◆ TASK BRIEF
Write the lines below out exactly, dropping each picture.

***** EXERCISE INPUT *****

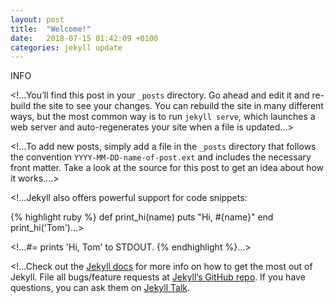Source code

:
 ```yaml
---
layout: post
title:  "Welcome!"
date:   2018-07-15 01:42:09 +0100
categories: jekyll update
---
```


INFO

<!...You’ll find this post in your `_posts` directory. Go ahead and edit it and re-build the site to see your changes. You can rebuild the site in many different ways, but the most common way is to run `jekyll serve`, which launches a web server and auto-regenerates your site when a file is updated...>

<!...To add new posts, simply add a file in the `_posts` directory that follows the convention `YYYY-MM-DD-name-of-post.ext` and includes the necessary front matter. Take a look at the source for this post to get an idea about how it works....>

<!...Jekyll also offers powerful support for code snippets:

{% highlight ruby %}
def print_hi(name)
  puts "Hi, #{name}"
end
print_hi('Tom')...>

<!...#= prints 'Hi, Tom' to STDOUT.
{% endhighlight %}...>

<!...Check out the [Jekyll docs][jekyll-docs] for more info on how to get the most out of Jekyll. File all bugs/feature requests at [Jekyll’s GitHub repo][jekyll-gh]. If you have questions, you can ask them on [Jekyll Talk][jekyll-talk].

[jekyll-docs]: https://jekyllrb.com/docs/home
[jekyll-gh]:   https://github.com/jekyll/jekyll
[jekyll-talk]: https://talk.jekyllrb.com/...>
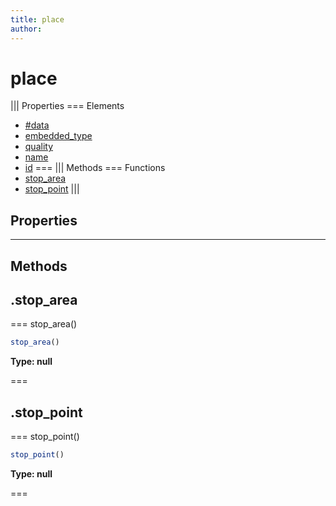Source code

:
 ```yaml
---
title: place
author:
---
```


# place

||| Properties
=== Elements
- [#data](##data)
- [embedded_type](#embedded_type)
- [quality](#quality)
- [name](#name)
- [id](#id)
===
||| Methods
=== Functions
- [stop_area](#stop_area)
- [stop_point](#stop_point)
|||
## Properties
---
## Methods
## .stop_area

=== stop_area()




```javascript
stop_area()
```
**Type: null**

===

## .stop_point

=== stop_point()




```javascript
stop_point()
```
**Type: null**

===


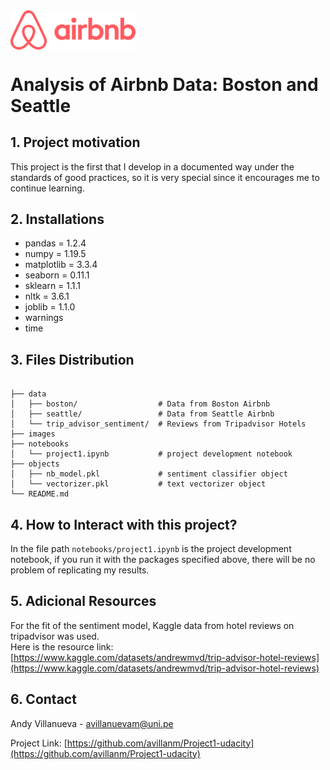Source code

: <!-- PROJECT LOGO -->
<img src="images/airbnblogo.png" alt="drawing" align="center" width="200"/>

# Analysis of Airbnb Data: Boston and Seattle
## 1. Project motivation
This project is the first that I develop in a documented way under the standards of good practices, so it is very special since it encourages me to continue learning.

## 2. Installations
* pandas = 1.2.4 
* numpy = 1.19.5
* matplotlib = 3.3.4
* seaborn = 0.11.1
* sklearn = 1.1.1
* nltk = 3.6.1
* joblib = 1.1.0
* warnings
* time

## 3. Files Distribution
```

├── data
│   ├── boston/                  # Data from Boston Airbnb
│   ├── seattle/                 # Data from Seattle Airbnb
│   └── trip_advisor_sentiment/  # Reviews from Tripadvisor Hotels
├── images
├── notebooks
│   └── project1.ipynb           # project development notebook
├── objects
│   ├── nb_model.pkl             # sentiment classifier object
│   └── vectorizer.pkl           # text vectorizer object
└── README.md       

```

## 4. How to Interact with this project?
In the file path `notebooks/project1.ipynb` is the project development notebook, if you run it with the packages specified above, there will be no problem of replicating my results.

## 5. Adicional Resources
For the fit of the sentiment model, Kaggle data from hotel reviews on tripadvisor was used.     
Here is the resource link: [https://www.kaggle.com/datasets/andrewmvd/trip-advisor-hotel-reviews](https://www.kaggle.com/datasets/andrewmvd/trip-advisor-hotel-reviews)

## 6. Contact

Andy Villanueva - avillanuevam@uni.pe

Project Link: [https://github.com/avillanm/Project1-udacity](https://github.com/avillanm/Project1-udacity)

*****

◆ WRITTEN ANSWER
Source code

:
 ```yaml
---
layout: post
title:  "Welcome!"
date:   2018-07-15 01:42:09 +0100
categories: jekyll update
---
```


INFO

<!...You’ll find this post in your `_posts` directory. Go ahead and edit it and re-build the site to see your changes. You can rebuild the site in many different ways, but the most common way is to run `jekyll serve`, which launches a web server and auto-regenerates your site when a file is updated...>

<!...To add new posts, simply add a file in the `_posts` directory that follows the convention `YYYY-MM-DD-name-of-post.ext` and includes the necessary front matter. Take a look at the source for this post to get an idea about how it works....>

<!...Jekyll also offers powerful support for code snippets:

{% highlight ruby %}
def print_hi(name)
  puts "Hi, #{name}"
end
print_hi('Tom')...>

<!...#= prints 'Hi, Tom' to STDOUT.
{% endhighlight %}...>

<!...Check out the [Jekyll docs][jekyll-docs] for more info on how to get the most out of Jekyll. File all bugs/feature requests at [Jekyll’s GitHub repo][jekyll-gh]. If you have questions, you can ask them on [Jekyll Talk][jekyll-talk].

[jekyll-docs]: https://jekyllrb.com/docs/home
[jekyll-gh]:   https://github.com/jekyll/jekyll
[jekyll-talk]: https://talk.jekyllrb.com/...>
Source code

:
 ```yaml
---
title: place
author:
---
```


# place

||| Properties
=== Elements
- [#data](##data)
- [embedded_type](#embedded_type)
- [quality](#quality)
- [name](#name)
- [id](#id)
===
||| Methods
=== Functions
- [stop_area](#stop_area)
- [stop_point](#stop_point)
|||
## Properties
---
## Methods
## .stop_area

=== stop_area()




```javascript
stop_area()
```
**Type: null**

===

## .stop_point

=== stop_point()




```javascript
stop_point()
```
**Type: null**

===


Source code

: <!-- PROJECT LOGO -->
<img src="images/airbnblogo.png" alt="drawing" align="center" width="200"/>

# Analysis of Airbnb Data: Boston and Seattle
## 1. Project motivation
This project is the first that I develop in a documented way under the standards of good practices, so it is very special since it encourages me to continue learning.

## 2. Installations
* pandas = 1.2.4 
* numpy = 1.19.5
* matplotlib = 3.3.4
* seaborn = 0.11.1
* sklearn = 1.1.1
* nltk = 3.6.1
* joblib = 1.1.0
* warnings
* time

## 3. Files Distribution
```

├── data
│   ├── boston/                  # Data from Boston Airbnb
│   ├── seattle/                 # Data from Seattle Airbnb
│   └── trip_advisor_sentiment/  # Reviews from Tripadvisor Hotels
├── images
├── notebooks
│   └── project1.ipynb           # project development notebook
├── objects
│   ├── nb_model.pkl             # sentiment classifier object
│   └── vectorizer.pkl           # text vectorizer object
└── README.md       

```

## 4. How to Interact with this project?
In the file path `notebooks/project1.ipynb` is the project development notebook, if you run it with the packages specified above, there will be no problem of replicating my results.

## 5. Adicional Resources
For the fit of the sentiment model, Kaggle data from hotel reviews on tripadvisor was used.     
Here is the resource link: [https://www.kaggle.com/datasets/andrewmvd/trip-advisor-hotel-reviews](https://www.kaggle.com/datasets/andrewmvd/trip-advisor-hotel-reviews)

## 6. Contact

Andy Villanueva - avillanuevam@uni.pe

Project Link: [https://github.com/avillanm/Project1-udacity](https://github.com/avillanm/Project1-udacity)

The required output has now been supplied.